Like any landing, this one was full of nerves and excitement. At mission control in NASA’s Jet Propulsion Laboratory in California, the room was full of delighted relief, a celebratory feeling with a hint of shock that it all happened so quickly. With each new report of incoming data and beeps, cheers and clapping spread again. It’s perfect so far, an ideal landing to start InSight’s new adventure on Mars.

But that doesn’t mean the nervous anticipation is over. The wait isn’t done until the NASA control room in California gets confirmation that Mars InSight successfully deployed its solar panels. “Seeing those solar arrays open is what is going to guarantee that we can survive on the surface for an extended time,” says Barrett.

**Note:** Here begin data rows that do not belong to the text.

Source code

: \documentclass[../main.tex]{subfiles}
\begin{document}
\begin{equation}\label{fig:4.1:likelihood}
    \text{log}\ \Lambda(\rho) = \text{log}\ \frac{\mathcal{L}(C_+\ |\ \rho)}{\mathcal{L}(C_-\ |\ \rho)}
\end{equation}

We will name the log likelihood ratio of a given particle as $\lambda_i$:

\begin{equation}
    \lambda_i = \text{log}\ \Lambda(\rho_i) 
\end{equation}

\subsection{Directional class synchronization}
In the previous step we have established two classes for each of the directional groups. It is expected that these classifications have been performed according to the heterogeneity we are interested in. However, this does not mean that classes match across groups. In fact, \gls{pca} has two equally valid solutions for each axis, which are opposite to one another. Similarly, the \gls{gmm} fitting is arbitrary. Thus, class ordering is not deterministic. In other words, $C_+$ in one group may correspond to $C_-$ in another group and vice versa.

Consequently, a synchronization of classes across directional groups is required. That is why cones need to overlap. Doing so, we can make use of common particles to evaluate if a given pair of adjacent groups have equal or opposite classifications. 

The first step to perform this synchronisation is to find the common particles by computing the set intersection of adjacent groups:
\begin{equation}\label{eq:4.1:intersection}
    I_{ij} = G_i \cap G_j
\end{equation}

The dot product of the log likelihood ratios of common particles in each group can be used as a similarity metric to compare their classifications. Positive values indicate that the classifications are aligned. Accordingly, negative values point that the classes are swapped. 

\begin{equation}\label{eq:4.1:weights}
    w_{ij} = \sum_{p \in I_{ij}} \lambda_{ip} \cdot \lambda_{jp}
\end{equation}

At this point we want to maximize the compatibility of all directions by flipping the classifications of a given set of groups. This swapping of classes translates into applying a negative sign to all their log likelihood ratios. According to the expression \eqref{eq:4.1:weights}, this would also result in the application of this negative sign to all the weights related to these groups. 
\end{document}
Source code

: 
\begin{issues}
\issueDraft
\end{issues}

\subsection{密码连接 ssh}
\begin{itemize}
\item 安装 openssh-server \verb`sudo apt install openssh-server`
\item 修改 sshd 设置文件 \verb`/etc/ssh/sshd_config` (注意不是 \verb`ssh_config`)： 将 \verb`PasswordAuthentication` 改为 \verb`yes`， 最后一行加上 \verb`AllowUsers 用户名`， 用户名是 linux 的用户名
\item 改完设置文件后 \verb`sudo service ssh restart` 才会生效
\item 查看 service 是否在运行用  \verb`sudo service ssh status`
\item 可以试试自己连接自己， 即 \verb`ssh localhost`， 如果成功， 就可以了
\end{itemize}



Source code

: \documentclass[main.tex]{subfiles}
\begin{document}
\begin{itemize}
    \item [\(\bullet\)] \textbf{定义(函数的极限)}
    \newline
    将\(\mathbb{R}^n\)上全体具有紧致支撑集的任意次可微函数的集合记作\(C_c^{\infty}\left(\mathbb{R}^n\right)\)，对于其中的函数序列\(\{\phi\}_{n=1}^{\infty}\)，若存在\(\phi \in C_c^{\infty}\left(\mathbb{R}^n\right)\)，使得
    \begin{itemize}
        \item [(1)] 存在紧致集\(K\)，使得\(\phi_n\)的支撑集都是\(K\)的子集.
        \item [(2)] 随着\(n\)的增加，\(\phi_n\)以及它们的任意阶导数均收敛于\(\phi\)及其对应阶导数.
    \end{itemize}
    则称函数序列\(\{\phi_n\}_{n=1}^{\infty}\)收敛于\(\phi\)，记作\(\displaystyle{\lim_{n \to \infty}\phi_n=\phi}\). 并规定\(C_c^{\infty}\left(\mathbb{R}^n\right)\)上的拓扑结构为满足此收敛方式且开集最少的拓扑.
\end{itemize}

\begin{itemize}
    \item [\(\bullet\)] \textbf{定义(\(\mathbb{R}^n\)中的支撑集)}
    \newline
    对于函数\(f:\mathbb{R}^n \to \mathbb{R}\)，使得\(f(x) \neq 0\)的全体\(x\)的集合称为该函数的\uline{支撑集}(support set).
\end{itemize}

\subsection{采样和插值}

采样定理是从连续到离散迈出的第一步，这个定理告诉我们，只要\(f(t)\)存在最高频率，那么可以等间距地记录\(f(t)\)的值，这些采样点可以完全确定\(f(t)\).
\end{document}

Now that touchdown is complete, NASA’s Entry, Descent, and Landing team can finally celebrate after years of dreaming up nightmare scenarios and putting fixes in place to avoid them. Next, it’s time for the rest of the team to assess the spacecraft’s health, ensure all the instruments are functional and figure out where exactly Mars InSight landed in Elysium Planitia.

This was selected as a landing site in the hopes it would be a big, flat, barren plain of sand. The team wants the landing site to have as few rocks as possible, because Mars InSight will use its robotic arm to gently pluck instruments from the spacecraft to nestle them onto the surface.

Diving deep

Mars InSight is equipped with an array of geophysics tools: a seismometer to detect vibrations as small as the diameter of an atom, a heat flow probe that will burrow like a mole into the depths, a weather station, and a radio experiment that will unmask even the tiniest slosh within the molten Martian core.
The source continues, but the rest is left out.